**What to work on**
Print the line that has "damit häufiges Fehlverhalten von Software." in it, then every remaining line of the data, exactly and without anything extra.
BEGIN Stored data
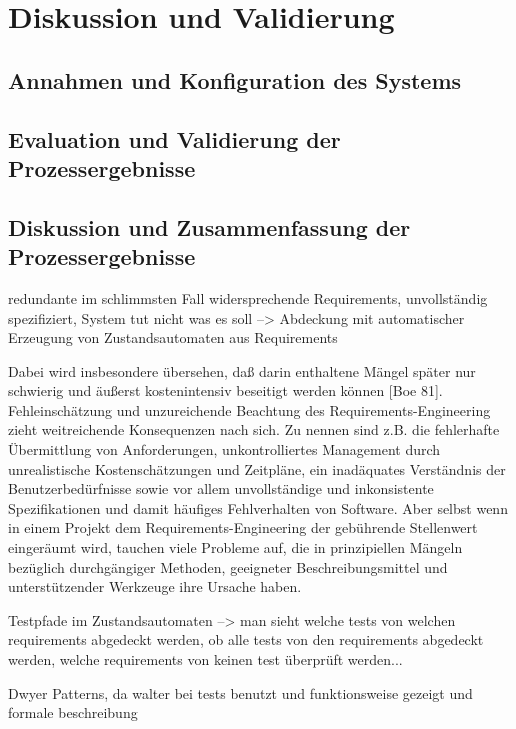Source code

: 

\chapter{Diskussion und Validierung}
\label{chap:Validation}
\section{Annahmen und Konfiguration des Systems}
\label{sec:Assumptions_Setup}
\section{Evaluation und Validierung der Prozessergebnisse}
\label{sec:eval__valid_Results}
\section{Diskussion und Zusammenfassung der Prozessergebnisse}
\label{sec:disc_concl_Results}
redundante im schlimmsten Fall widersprechende Requirements, unvollständig spezifiziert, System tut nicht was es soll --> Abdeckung mit automatischer Erzeugung von Zustandsautomaten aus Requirements

Dabei wird insbesondere übersehen, daß darin
enthaltene Mängel später nur schwierig und äußerst kostenintensiv beseitigt
werden können [Boe 81].
Fehleinschätzung und unzureichende Beachtung des Requirements-Engineering
zieht weitreichende Konsequenzen nach sich. Zu nennen sind z.B. die fehlerhafte
Übermittlung von Anforderungen, unkontrolliertes Management durch unrealistische
Kostenschätzungen und Zeitpläne, ein inadäquates Verständnis der Benutzerbedürfnisse
sowie vor allem unvollständige und inkonsistente Spezifikationen und
damit häufiges Fehlverhalten von Software.
Aber selbst wenn in einem Projekt dem Requirements-Engineering der gebührende
Stellenwert eingeräumt wird, tauchen viele Probleme auf, die in prinzipiellen
Mängeln bezüglich durchgängiger Methoden, geeigneter Beschreibungsmittel und
unterstützender Werkzeuge ihre Ursache haben. 

Testpfade im Zustandsautomaten --> man sieht welche tests von welchen requirements abgedeckt werden, ob alle tests von den requirements abgedeckt werden, welche requirements von keinen test überprüft werden...

Dwyer Patterns, da walter bei tests benutzt und funktionsweise gezeigt und formale beschreibung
END Stored data
**Exercise answer**
damit häufiges Fehlverhalten von Software.
Aber selbst wenn in einem Projekt dem Requirements-Engineering der gebührende
Stellenwert eingeräumt wird, tauchen viele Probleme auf, die in prinzipiellen
Mängeln bezüglich durchgängiger Methoden, geeigneter Beschreibungsmittel und
unterstützender Werkzeuge ihre Ursache haben. 

Testpfade im Zustandsautomaten --> man sieht welche tests von welchen requirements abgedeckt werden, ob alle tests von den requirements abgedeckt werden, welche requirements von keinen test überprüft werden...

Dwyer Patterns, da walter bei tests benutzt und funktionsweise gezeigt und formale beschreibung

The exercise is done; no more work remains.